McCarthy, J. Appeal from a judgment of the County Court of Broome County (Cawley, J.), rendered March 1, 2011, upon a verdict convicting defendant of the crime of driving while intoxicated.

Defendant was charged by indictment with driving while intoxicated as a felony due to a prior conviction (see Vehicle and Traffic Law § 1192 [3]). Following a jury trial, he was convicted of the charge and County Court sentenced him to five years of probation and a fine. Defendant now appeals. We affirm.

Defendant asserts that he was deprived of a fair trial as a result of prosecutorial misconduct and an improper jury charge. Specifically, defendant argues that during cross-examination and summation, the prosecutor impermissibly shifted the burden of proof to defendant and forced him to characterize a prosecution witness as a liar. Further, defendant argues that the jury instructions did not sufficiently address the limited purpose for which evidence of defendant's prior conviction could be used.

Among the questions during cross-examination to which defendant objected at trial, only one is arguably relevant to the issues he raises on appeal. At one point, the prosecutor asked defendant, "And according to you, you could have scientifically proven that [you were not [*2]intoxicated] at that time because your blood alcohol content would not have been illegal, correct?" Defendant's objection to this question was overruled, and defendant now argues that this question serves as evidence of the prosecutor's attempts to impermissibly shift the burden of proof to defendant. Even if this question were inappropriate, standing alone it is insufficient to constitute "a flagrant and pervasive pattern of prosecutorial misconduct" so as to warrant a new trial (People v Demming, 116 AD2d 886, 887 [1986], lv denied 67 NY2d 941 [1986]; see People v Wright, 88 AD3d 1154, 1158 [2011], lv denied 18 NY3d 863 [2011]; People v White, 79 AD3d 1460, 1464-1465 [2010], lv denied 17 NY3d 803 [2011]; People v Jones, 283 AD2d 665, 668 [2001], lv denied 96 NY2d 903 [2001]).

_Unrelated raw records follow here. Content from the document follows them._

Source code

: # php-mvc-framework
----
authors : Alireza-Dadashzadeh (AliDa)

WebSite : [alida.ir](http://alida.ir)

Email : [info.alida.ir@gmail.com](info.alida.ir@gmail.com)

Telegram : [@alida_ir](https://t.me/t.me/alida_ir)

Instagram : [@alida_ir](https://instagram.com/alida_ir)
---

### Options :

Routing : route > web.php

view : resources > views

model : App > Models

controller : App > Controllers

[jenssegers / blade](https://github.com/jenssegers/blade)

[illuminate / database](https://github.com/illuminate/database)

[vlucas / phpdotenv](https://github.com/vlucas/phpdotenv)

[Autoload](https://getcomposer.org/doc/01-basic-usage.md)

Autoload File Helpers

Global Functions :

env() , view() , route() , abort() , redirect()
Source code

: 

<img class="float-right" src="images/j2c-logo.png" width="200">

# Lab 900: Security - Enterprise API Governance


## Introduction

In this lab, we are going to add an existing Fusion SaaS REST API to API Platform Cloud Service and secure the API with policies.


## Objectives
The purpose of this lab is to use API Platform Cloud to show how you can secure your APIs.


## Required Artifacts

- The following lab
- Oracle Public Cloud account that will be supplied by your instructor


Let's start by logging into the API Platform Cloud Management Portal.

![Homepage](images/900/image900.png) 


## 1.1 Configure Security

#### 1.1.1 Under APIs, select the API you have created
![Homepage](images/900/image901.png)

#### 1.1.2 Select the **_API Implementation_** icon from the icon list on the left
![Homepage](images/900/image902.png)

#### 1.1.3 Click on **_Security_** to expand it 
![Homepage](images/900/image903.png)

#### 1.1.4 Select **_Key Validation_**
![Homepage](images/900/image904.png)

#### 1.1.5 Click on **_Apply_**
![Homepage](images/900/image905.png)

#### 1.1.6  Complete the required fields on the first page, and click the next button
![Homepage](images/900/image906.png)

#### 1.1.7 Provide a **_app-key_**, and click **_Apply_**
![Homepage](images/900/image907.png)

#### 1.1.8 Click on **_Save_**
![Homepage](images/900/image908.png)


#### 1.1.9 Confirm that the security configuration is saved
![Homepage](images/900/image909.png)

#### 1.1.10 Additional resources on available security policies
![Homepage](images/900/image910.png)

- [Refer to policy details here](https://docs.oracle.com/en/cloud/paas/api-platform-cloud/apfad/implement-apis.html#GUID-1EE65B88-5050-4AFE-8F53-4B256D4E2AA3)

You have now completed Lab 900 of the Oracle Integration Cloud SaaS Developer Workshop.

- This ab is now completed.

As to comments in the prosecutor's closing argument, the other questions on cross-examination and County Court's charge to the jury, defendant failed to preserve these issues for appeal. Defendant did not object to either the closing statement, questions or jury instructions at the time that they were given. Because he did not protest these issues at a time when the court had an opportunity to correct the alleged errors, they are not preserved for our review (see CPL 470.05 [2]; People v Gray, 86 NY2d 10, 19 [1995]; People v Head, 90 AD3d 1157, 1158 [2011]; People v Clairmont, 75 AD3d 920, 923-924 [2010], lv denied 15 NY3d 919 [2010]; People v Keller, 238 AD2d 758, 758 [1997]). As to these unpreserved issues, we decline to exercise our interest of justice jurisdiction.

Mercure, J.P., Rose, Lahtinen and Egan Jr., JJ., concur. Ordered that the judgment is affirmed.